Мы с отцом много дней провели в Глибе, от зари до темна работая над дренажной системой. Копали лопатами, иногда с помощью механизмов, длинные и узкие траншеи, которые выходили в большую канаву. Подобные дренажные стоки разделяли поля, как реки, а узкие траншеи мы копали елочкой на расстоянии семи футов друг от друга, как притоки этих рек. В узкие траншеи мы обычно закладывали керамические трубы диаметром 4 дюйма и длиной 12 дюймов. До появления пластиковых труб, которые можно присоединять друг к другу, керамические делались из обожженной глины. Перед тем как закопать эти трубы в траншеи, мы засыпали их гравием, и влага из болотистой почвы уходила по ним в дренажные канавы.
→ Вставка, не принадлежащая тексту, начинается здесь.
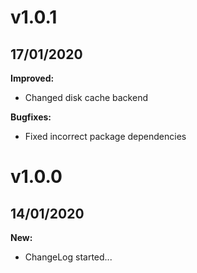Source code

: # v1.0.1
## 17/01/2020

**Improved:**

  * Changed disk cache backend

**Bugfixes:**

  * Fixed incorrect package dependencies

# v1.0.0
## 14/01/2020

**New:**

  * ChangeLog started...
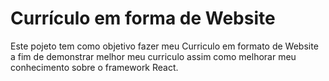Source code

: # Currículo em forma de Website

Este pojeto tem como objetivo fazer meu Curriculo em formato de Website a fim de demonstrar melhor meu curriculo assim como melhorar meu conhecimento sobre o framework React.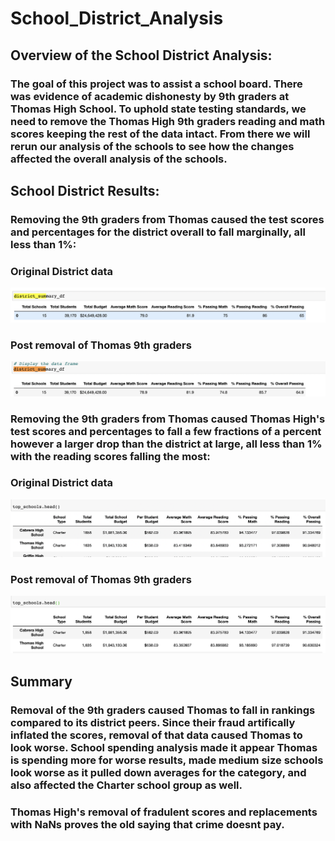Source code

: # School_District_Analysis

## Overview of the School District Analysis:

### The goal of this project was to assist a school board. There was evidence of academic dishonesty by 9th graders at Thomas High School. To uphold state testing standards, we need to remove the Thomas High 9th graders reading and math scores keeping the rest of the data intact. From there we will rerun our analysis of the schools to see how the changes affected the overall analysis of the schools.


## School District Results:

### Removing the 9th graders from Thomas caused the test scores and percentages for the district overall to fall marginally, all less than 1%:

### Original District data
![launch](Resources/District_Pre.png)

### Post removal of Thomas 9th graders
![launch](Resources/District_Post.png)

### Removing the 9th graders from Thomas caused Thomas High's test scores and percentages to fall a few fractions of a percent however a larger drop than the district at large, all less than 1% with the reading scores falling the most:

### Original District data
![launch](Resources/Thomas_pre.png)

### Post removal of Thomas 9th graders
![launch](Resources/Thomas_post.png)

## Summary 
### Removal of the 9th graders caused Thomas to fall in rankings compared to its district peers. Since their fraud artifically inflated the scores, removal of that data caused Thomas to look worse. School spending analysis made it appear Thomas is spending more for worse results, made medium size schools look worse as it pulled down averages for the category, and also affected the Charter school group as well. 

### Thomas High's removal of fradulent scores and replacements with NaNs proves the old saying that crime doesnt pay.
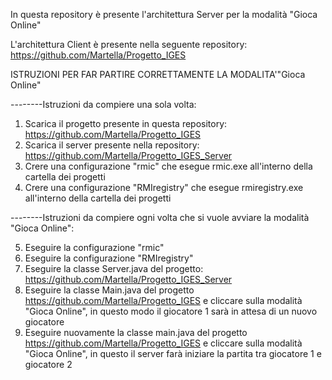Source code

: In questa repository è presente l'architettura Server per la modalità "Gioca Online"

L'architettura Client è presente nella seguente repository:
https://github.com/Martella/Progetto_IGES

ISTRUZIONI PER FAR PARTIRE CORRETTAMENTE LA MODALITA'"Gioca Online"

--------Istruzioni da compiere una sola volta:
1) Scarica il progetto presente in questa repository: https://github.com/Martella/Progetto_IGES
2) Scarica il server presente nella repository: https://github.com/Martella/Progetto_IGES_Server
3) Crere una configurazione "rmic" che esegue rmic.exe all'interno della cartella dei progetti
4) Crere una configurazione "RMIregistry" che esegue rmiregistry.exe all'interno della cartella dei progetti

--------Istruzioni da compiere ogni volta che si vuole avviare la modalità "Gioca Online":

5) Eseguire la configurazione "rmic"
6) Eseguire la configurazione "RMIregistry"
7) Eseguire la classe Server.java del progetto: https://github.com/Martella/Progetto_IGES_Server
8) Eseguire la classe Main.java del progetto https://github.com/Martella/Progetto_IGES e cliccare sulla modalità "Gioca Online", in questo modo il giocatore 1 sarà in attesa di un nuovo giocatore
9) Eseguire nuovamente la classe main.java del progetto https://github.com/Martella/Progetto_IGES e cliccare sulla modalità "Gioca Online", in questo il server farà iniziare la partita tra giocatore 1 e giocatore 2
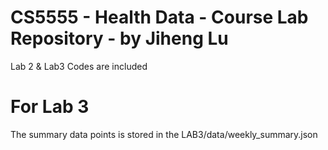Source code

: # CS5555 - Health Data - Course Lab Repository - by Jiheng Lu

Lab 2 & Lab3 Codes are included

# For Lab 3

The summary data points is stored in the LAB3/data/weekly_summary.json
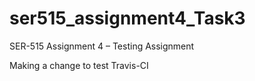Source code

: # ser515_assignment4_Task3
SER-515 Assignment 4 – Testing Assignment 


Making a change to test Travis-CI

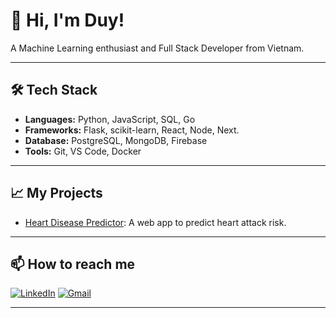 # 👋 Hi, I'm Duy!

A Machine Learning enthusiast and Full Stack Developer from Vietnam.

---

## 🛠️ Tech Stack

- **Languages:** Python, JavaScript, SQL, Go
- **Frameworks:** Flask, scikit-learn, React, Node, Next.
- **Database:** PostgreSQL, MongoDB, Firebase
- **Tools:** Git, VS Code, Docker

---

## 📈 My Projects

- [Heart Disease Predictor](https://github.com/dpduy123/CS114_Project): A web app to predict heart attack risk.

---

## 📫 How to reach me

[![LinkedIn](https://img.shields.io/badge/LinkedIn-blue?style=flat&logo=linkedin)](https://www.linkedin.com/in/ph%C6%B0%C6%A1ng-duy-%C4%91%E1%BB%97-6a7844323/)
[![Gmail](https://img.shields.io/badge/Gmail-red?style=flat&logo=gmail)](mailto:dpduy1230901tl@gmail.com)

--- 
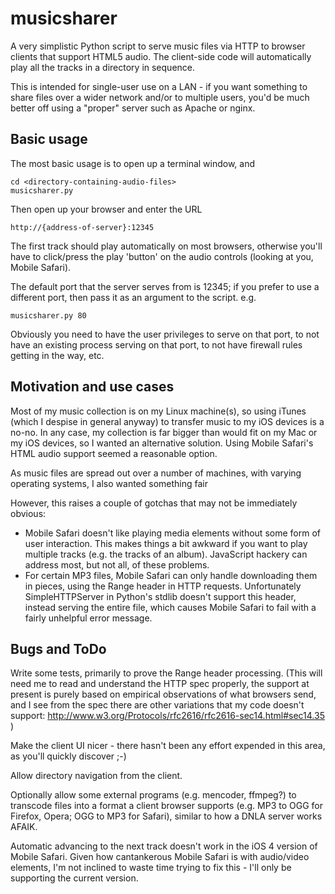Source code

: # musicsharer

A very simplistic Python script to serve music files via HTTP to
browser clients that support HTML5 audio.  The client-side code will
automatically play all the tracks in a directory in sequence.

This is intended for single-user use on a LAN - if you want something
to share files over a wider network and/or to multiple users, you'd be
much better off using a "proper" server such as Apache or nginx.

## Basic usage

The most basic usage is to open up a terminal window, and

    cd <directory-containing-audio-files>
    musicsharer.py

Then open up your browser and enter the URL

    http://{address-of-server}:12345

The first track should play automatically on most browsers, otherwise you'll
have to click/press the play 'button' on the audio controls (looking at you,
Mobile Safari).

The default port that the server serves from is 12345; if you prefer to
use a different port, then pass it as an argument to the script.  e.g.

    musicsharer.py 80

Obviously you need to have the user privileges to serve on that port, to
not have an existing process serving on that port, to not have firewall
rules getting in the way, etc.

## Motivation and use cases

Most of my music collection is on my Linux machine(s), so using iTunes
(which I despise in general anyway) to transfer music to my iOS devices
is a no-no.  In any case, my collection is far bigger than would fit on my
Mac or my iOS devices, so I wanted an alternative solution.  Using Mobile
Safari's HTML audio support seemed a reasonable option.

As music files are spread out over a number of machines, with varying
operating systems, I also wanted something fair

However, this raises a couple of gotchas that may not be immediately
obvious:

* Mobile Safari doesn't like playing media elements without some form
  of user interaction.  This makes things a bit awkward if you want to
  play multiple tracks (e.g. the tracks of an album).  JavaScript hackery
  can address most, but not all, of these problems.
* For certain MP3 files, Mobile Safari can only handle downloading them
  in pieces, using the Range header in HTTP requests.  Unfortunately
  SimpleHTTPServer in Python's stdlib doesn't support this header, instead
  serving the entire file, which causes Mobile Safari to fail with a fairly
  unhelpful error message.

## Bugs and ToDo

Write some tests, primarily to prove the Range header processing.  (This
will need me to read and understand the HTTP spec properly, the support at
present is purely based on empirical observations of what browsers send, and
I see from the spec there are other variations that my code doesn't support:
http://www.w3.org/Protocols/rfc2616/rfc2616-sec14.html#sec14.35 )

Make the client UI nicer - there hasn't been any effort expended in this area,
as you'll quickly discover ;-)

Allow directory navigation from the client.

Optionally allow some external programs (e.g. mencoder, ffmpeg?) to transcode
files into a format a client browser supports (e.g. MP3 to OGG for Firefox,
Opera; OGG to MP3 for Safari), similar to how a DNLA server works AFAIK.

Automatic advancing to the next track doesn't work in the iOS 4 version of
Mobile Safari.  Given how cantankerous Mobile Safari is with audio/video
elements, I'm not inclined to waste time trying to fix this - I'll only be
supporting the current version.

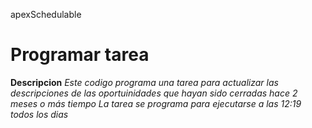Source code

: apexSchedulable

# Programar tarea 
**Descripcion**
*Este codigo programa una tarea para actualizar las descripciones de las oportuinidades*
*que hayan sido cerradas hace 2 meses o más tiempo*
*La tarea se programa para ejecutarse a las 12:19  todos los dias*
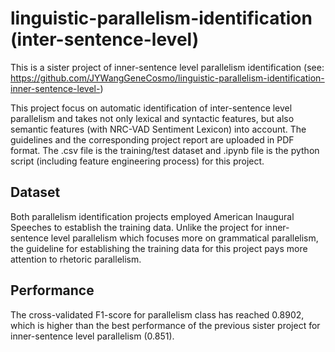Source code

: # linguistic-parallelism-identification (inter-sentence-level)
This is a sister project of inner-sentence level parallelism identification (see: https://github.com/JYWangGeneCosmo/linguistic-parallelism-identification-inner-sentence-level-)

This project focus on automatic identification of inter-sentence level parallelism and takes not only lexical and syntactic features, but also semantic features (with NRC-VAD Sentiment Lexicon) into account. The guidelines and the corresponding project report are uploaded in PDF format. The .csv file is the training/test dataset and .ipynb file is the python script (including feature engineering process) for this project.

## Dataset
Both parallelism identification projects employed American Inaugural Speeches to establish the training data.
Unlike the project for inner-sentence level parallelism which focuses more on grammatical parallelism, the guideline for establishing the training data for this project pays more attention to rhetoric parallelism.

## Performance
The cross-validated F1-score for parallelism class has reached 0.8902, which is higher than the best performance of the previous sister project for inner-sentence level parallelism (0.851).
Думаю, что большую часть своей ранней юности я реально потратил на осушение Глиба. Конечно, мы часто помогали отцу все вместе, но больше всего я ценил те вечера, когда мы с ним оставались вдвоем. Мне нравилось находиться с ним в нашем оазисе покоя, где нам никто не мешал. Не то чтобы мы много разговаривали, гораздо важнее было то, что нельзя выразить словами: общность мыслей, понимающие взгляды, осознание того, что мы вместе делаем что-то особенное. И не потому, что нам приходилось преодолевать себя, работая в пронизывающий холод под дождем, важным и ценным нам казалось то, что мы – отец и сын – голыми руками отвоевываем эту землю у болот, делая ее пригодной для выращивания урожая и содержания животных. Нас объединяла преданность земле, и, несомненно, любовь к природе, и чувство единения с ней.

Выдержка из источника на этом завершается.